Dall’incontro è emersa la volontà di monitorare il percorso che porterà all’eventuale cambio di proprietà. Sono stati gli stessi attuali proprietari a rendere noto di aver già preso contatti con potenziali acquirenti. “E noi vogliamo proprio essere partecipi di un processo – hanno detto i due rappresentanti sindacali – che dovrà essere monitorato proprio per evitare di essere solo spettatori di decisioni già prese. Da tale scelta dipenderà infatti il futuro di un’azienda che deve essere rilanciata e quello di chi vi lavora”.

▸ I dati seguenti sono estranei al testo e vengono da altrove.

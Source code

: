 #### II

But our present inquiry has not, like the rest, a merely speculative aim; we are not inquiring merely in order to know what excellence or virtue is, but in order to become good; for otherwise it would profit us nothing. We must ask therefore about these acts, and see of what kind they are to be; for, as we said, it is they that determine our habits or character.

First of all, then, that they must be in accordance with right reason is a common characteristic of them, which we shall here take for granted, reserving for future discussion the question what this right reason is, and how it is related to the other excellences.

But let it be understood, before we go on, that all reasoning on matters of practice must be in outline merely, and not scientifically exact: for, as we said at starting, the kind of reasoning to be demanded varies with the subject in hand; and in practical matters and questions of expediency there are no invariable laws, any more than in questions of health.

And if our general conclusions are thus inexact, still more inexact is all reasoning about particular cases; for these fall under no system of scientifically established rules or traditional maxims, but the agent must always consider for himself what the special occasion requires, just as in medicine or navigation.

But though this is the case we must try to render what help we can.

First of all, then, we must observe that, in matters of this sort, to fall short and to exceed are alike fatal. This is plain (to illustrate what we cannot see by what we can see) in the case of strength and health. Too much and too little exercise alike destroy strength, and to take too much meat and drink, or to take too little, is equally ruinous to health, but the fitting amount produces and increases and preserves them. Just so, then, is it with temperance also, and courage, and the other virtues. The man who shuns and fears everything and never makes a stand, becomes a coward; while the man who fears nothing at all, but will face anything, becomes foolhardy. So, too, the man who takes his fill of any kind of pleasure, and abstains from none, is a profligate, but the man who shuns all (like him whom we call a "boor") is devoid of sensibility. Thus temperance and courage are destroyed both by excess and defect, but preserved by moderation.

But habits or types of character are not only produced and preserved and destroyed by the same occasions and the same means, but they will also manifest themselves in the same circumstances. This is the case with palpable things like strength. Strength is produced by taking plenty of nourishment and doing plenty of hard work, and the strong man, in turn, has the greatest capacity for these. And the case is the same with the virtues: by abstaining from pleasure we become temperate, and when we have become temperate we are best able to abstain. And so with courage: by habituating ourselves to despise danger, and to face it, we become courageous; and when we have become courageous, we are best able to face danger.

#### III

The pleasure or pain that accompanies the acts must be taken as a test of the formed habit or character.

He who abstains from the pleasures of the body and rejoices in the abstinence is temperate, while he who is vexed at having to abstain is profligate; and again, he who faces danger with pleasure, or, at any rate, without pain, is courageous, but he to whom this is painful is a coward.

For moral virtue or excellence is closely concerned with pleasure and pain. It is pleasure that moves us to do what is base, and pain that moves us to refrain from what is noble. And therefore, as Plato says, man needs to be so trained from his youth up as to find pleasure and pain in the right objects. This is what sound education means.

Dalla discussione è emersa la volontà di fissare subito un nuovo incontro nei prossimi giorni e coinvolgere anche Confindustria. Nel frattempo arrivano anche le reazioni dei gruppi politici locali. Come quella del circolo socialista “S. Pertini”, che esprime “profonda preoccupazione per un’operazione che potrebbe comportare un arretramento dei livelli occupazionali e produttivi di quella che costituisce una delle più importanti e valide realtà del comprensorio” e per la quale “servirà una strategia industriale che consenta di stabilizzare, se se non ancora migliorare, la qualità ed il marchio Emu nel mercato internazionale”.